That is bizarre. Afraid you have me stumped here - I can't think why an action in the perl script would trigger an action in OMPI. If your OMPI proc doesn't in any way read the info in "log" (using your example), does it still have a problem? In other words, if the perl script still executes a system command, but the OMPI proc doesn't interact with it in any way, does the problem persist?

What I'm searching for is the connection. If your OMPI proc reads the results of that system command, then it's possible that something in your app is corrupting memory during the read operation - e.g., you are reading in more info than you have allocated memory.

I'm using TCP on 1.4.1 (its actually IPoIB)
OpenIB is compiled in.
Note that these nodes are containers running in OpenVZ where IB is not available.  there may be some SDP running in system level routines on the VH but this is unlikely.
OpenIB is not available to the VMs.  they happily get TCP services from the VH
In any case, the problem still occurs if I use: --mca btl tcp,self

I have traced the perl code and observed that OpenMPI gets confused whenever the perl program executes a system command itself
`command 2>&1 1> log`;

This probably narrows it down (I hope)

Which network transport are you using, and what version of Open MPI are you using?  Do you have OpenFabrics support compiled into your Open MPI installation?

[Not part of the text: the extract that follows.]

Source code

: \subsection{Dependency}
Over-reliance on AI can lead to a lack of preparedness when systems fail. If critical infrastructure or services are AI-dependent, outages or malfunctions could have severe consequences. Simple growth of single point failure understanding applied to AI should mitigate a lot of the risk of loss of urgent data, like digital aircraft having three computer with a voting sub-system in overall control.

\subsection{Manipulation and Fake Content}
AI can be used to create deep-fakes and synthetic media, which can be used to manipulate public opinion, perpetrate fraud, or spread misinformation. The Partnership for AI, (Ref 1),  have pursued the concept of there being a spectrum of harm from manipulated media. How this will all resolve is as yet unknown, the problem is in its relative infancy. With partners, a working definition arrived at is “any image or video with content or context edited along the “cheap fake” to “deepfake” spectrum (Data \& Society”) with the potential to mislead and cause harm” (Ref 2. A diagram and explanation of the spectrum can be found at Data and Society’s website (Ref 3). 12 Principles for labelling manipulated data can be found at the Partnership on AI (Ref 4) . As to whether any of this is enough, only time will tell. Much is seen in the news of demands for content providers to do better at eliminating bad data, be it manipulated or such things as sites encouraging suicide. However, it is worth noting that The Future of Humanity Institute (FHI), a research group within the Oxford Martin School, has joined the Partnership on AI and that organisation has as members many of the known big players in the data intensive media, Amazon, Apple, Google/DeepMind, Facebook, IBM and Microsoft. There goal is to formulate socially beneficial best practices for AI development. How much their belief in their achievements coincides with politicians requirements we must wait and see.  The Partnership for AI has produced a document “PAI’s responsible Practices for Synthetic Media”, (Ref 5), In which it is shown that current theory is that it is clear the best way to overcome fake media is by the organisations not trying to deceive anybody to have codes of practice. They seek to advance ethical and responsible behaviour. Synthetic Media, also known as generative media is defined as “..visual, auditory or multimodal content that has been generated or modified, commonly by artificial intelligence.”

If you're just using TCP and/or shared memory, I can't think of a reason immediately as to why this wouldn't work, but there may be a subtle interaction in there somewhere that causes badness (e.g., memory corruption).

> I have a section in my code running in rank 0 that must start a perl program that it then connects to via a tcp socket.
> The initialisation section is shown here:
>    sprintf(buf, "%s/ -p %d &", PATH,port);
>    int i = system(buf);
>    printf("system returned %d\n", i);
> Some time after I run this code, while waiting for the data from the perl program, the error below occurs:
> qplan connection
> DCsession_fetch: waiting for Mcode data...
> [dc1:05387] [[40050,1],0] ORTE_ERROR_LOG: A message is attempting to be sent to a process whose contact information is unknown in file rml_oob_send.c at line 105
> [dc1:05387] [[40050,1],0] could not get route to [[INVALID],INVALID]
> [dc1:05387] [[40050,1],0] ORTE_ERROR_LOG: A message is attempting to be sent to a process whose contact information is unknown in file base/plm_base_proxy.c at line 86
> It seems that the linux system() call is breaking OpenMPI internal connections.  Removing the system() call and executing the perl code externaly fixes the problem but I can't go into production like that as its a security issue.
> Any ideas ?
> (environment: OpenMPI 1.4.1 on kernel Linux dc1 2.6.18-274.3.1.el5.028stab094.3  using TCP and mpirun)